BEGIN Given records

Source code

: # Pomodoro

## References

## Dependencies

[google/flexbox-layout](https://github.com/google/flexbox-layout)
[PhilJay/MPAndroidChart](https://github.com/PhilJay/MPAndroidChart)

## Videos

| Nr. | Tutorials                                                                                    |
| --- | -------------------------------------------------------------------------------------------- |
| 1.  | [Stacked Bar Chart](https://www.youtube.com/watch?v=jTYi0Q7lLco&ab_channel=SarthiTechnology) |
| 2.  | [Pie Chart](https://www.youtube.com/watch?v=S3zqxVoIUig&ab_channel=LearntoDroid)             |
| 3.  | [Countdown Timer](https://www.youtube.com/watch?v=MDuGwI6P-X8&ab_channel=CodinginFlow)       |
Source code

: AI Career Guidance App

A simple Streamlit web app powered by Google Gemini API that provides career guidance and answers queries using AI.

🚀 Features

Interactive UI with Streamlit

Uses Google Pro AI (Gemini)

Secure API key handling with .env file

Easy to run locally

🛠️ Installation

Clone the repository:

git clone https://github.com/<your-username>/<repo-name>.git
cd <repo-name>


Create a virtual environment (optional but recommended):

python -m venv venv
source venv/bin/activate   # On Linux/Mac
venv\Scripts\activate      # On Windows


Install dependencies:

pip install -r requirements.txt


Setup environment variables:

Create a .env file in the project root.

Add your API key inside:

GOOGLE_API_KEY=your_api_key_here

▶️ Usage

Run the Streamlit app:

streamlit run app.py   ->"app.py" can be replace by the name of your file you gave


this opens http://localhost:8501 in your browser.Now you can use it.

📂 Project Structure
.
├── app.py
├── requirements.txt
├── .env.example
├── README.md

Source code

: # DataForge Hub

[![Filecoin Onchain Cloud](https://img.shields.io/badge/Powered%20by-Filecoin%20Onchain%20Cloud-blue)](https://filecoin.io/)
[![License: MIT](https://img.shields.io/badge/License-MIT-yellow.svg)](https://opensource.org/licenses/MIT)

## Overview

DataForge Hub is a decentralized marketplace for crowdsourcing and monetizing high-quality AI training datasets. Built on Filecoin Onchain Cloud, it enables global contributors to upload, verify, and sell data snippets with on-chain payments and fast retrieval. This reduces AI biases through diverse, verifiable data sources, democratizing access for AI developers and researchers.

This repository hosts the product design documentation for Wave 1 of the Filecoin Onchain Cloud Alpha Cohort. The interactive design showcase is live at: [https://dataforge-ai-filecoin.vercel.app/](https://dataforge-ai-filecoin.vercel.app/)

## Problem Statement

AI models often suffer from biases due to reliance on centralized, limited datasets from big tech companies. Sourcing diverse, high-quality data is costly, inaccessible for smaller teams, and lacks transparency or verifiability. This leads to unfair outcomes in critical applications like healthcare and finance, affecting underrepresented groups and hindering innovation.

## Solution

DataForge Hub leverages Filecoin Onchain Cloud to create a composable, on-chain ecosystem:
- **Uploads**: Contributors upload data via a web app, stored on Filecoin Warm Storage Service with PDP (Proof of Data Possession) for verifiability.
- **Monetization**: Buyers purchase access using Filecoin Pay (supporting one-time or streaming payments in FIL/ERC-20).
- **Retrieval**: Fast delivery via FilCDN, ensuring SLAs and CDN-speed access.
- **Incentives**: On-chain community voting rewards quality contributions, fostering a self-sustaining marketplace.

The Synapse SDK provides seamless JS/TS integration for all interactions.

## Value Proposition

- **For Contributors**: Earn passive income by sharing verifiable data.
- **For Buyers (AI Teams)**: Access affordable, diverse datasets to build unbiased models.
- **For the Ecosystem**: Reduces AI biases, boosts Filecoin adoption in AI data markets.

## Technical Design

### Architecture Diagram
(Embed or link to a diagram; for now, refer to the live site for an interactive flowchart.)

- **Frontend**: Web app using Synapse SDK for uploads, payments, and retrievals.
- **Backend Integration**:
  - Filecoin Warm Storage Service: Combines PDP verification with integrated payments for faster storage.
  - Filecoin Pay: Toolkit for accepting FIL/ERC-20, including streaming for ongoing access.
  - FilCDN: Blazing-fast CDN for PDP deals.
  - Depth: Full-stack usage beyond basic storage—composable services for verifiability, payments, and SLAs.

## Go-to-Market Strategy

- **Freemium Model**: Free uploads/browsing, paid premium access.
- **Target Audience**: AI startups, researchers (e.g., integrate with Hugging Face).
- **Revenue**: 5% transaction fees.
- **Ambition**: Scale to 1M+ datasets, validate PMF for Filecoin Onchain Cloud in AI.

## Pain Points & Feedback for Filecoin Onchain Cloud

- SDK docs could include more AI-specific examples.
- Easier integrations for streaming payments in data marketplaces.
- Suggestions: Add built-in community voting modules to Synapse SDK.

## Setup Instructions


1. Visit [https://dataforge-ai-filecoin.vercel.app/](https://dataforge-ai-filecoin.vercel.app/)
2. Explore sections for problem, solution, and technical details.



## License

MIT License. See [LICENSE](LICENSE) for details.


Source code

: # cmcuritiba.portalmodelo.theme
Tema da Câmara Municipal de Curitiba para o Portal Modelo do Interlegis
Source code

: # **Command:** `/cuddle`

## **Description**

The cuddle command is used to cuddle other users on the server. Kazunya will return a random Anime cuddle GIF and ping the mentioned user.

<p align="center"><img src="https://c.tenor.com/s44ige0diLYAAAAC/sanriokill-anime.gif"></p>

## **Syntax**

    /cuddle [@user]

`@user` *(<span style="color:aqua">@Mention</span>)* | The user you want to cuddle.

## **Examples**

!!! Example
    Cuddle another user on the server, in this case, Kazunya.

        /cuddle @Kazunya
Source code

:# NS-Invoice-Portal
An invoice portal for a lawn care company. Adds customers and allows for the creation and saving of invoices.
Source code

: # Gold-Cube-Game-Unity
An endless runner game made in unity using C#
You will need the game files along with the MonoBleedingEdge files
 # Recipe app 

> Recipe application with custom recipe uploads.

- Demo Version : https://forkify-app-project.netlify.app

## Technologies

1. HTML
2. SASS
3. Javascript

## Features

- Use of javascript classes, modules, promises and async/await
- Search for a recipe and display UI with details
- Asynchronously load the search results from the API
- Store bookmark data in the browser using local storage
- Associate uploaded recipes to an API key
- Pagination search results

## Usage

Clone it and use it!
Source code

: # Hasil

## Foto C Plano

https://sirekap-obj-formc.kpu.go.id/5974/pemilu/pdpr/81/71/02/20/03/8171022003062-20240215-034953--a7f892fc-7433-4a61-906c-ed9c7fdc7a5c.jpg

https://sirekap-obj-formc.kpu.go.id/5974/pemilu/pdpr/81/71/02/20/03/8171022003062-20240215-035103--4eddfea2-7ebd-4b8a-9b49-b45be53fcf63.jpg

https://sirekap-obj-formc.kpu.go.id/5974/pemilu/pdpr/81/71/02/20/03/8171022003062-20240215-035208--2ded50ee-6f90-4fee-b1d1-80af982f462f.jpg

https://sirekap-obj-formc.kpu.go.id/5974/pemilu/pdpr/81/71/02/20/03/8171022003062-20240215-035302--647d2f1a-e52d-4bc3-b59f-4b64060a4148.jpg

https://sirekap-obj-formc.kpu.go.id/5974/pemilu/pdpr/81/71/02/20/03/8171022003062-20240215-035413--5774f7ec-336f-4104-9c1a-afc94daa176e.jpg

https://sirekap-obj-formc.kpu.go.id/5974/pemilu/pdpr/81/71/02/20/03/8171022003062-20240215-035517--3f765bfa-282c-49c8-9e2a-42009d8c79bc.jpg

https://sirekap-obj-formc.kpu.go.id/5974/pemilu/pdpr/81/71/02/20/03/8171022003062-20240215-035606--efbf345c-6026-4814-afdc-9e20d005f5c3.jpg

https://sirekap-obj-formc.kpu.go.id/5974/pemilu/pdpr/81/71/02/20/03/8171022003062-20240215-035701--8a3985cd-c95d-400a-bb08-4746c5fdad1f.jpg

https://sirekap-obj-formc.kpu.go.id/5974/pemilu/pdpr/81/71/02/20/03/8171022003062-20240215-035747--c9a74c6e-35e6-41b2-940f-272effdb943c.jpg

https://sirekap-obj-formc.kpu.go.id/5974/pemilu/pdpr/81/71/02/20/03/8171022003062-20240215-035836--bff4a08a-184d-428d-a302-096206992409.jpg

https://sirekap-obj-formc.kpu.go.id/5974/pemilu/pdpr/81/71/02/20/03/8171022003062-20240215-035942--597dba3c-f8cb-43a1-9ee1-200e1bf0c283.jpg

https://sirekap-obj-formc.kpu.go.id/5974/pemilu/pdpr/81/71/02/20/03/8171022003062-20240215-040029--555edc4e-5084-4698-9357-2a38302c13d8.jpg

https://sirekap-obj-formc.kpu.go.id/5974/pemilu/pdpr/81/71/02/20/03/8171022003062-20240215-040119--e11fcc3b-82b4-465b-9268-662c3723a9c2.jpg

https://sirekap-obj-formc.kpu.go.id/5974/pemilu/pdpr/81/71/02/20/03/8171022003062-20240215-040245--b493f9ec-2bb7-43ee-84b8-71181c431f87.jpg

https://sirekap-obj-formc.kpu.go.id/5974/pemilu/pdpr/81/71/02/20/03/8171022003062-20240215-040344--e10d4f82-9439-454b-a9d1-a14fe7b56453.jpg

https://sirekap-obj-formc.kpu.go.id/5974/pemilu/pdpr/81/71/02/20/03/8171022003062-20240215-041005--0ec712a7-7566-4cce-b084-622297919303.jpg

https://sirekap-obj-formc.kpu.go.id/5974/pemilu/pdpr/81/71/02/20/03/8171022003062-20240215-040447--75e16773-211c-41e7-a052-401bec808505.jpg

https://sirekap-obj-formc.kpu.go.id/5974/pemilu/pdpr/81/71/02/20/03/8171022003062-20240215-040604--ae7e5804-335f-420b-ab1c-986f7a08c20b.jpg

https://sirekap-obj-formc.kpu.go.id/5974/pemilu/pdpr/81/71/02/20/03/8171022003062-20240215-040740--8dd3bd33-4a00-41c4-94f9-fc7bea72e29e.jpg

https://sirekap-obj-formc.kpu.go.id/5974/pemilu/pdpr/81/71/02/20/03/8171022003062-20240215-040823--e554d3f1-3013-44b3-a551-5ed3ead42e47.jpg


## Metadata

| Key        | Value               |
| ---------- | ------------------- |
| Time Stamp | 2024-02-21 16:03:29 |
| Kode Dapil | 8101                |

END Given records

Copy every line of the data above in which the string "researchers" appears.

*Response to this exercise*:
DataForge Hub is a decentralized marketplace for crowdsourcing and monetizing high-quality AI training datasets. Built on Filecoin Onchain Cloud, it enables global contributors to upload, verify, and sell data snippets with on-chain payments and fast retrieval. This reduces AI biases through diverse, verifiable data sources, democratizing access for AI developers and researchers.
- **Target Audience**: AI startups, researchers (e.g., integrate with Hugging Face).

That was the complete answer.